Christmas lights are near
Originally uploaded by Sultry
I'm not really mentally ready for Christmas; the hoopla, the decorating, or anything.
But several people are doing daily Christmas writings (Nino and Not Your Ordinary) and I feel put to shame. So to the extent possible, I'll post something daily... Can't promise it will have to do with the holidays... but I will try to make it about the "present."
It probably has to do with habits formed as a child (although not when it came to homework!).
My efforts were often judged wanting, so I learned to procrastinate or avoid.
If possible, I skipped daily piano practice because The Mother was always there to critique. Do you know how hard it is to work at the same time there is feedback? One or the other is what works. I expanded that daily avoidance to chores, exercise, or any "self-improvement." Why bother when the feedback is always negative?
But when a deadline was hopelessly close, I would pull out all the stops, turn on the afterburner, dance as fast as I could and get the job done... with the excuse that "I started late." And the implication that The Mother should be glad I got anything done.

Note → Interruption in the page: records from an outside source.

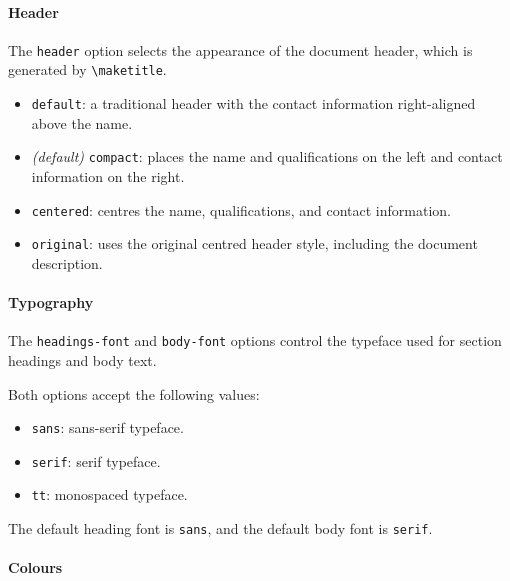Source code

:\documentclass[10pt]{article}
\begin{document}
\paragraph{Header}

The \verb|header| option selects the appearance of the
document header, which is generated by \verb|\maketitle|.

\begin{itemize}
    \item \verb|default|: a traditional header with the
    contact information right-aligned above the name.

    \item \textit{(default)} \verb|compact|: places the name and qualifications
    on the left and contact information on the right.

    \item \verb|centered|: centres the name, qualifications,
    and contact information.

    \item \verb|original|: uses the original centred header
    style, including the document description.
\end{itemize}

\paragraph{Typography}

The \verb|headings-font| and \verb|body-font| options control 
the typeface used for section headings and body text.

Both options accept the following values:

\begin{itemize}
    \item \verb|sans|: sans-serif typeface.
    \item \verb|serif|: serif typeface.
    \item \verb|tt|: monospaced typeface.
\end{itemize}

The default heading font is \verb|sans|, and the default
body font is \verb|serif|.

\paragraph{Colours}
\end{document}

That's how I feel about Christmas decorating now. I used to do it for my husband. Then for the children. Even when they spent lots of Holiday time with their father, I decorated. Usually a live tree. Favorite figurines and ornaments.
DarlingHusband these days seems to think simplicity and camaraderie are more valuable than decor or flapdoodle. So I'm sticking with figurines still up from last year, candles, and a big gaudy star over the fire place.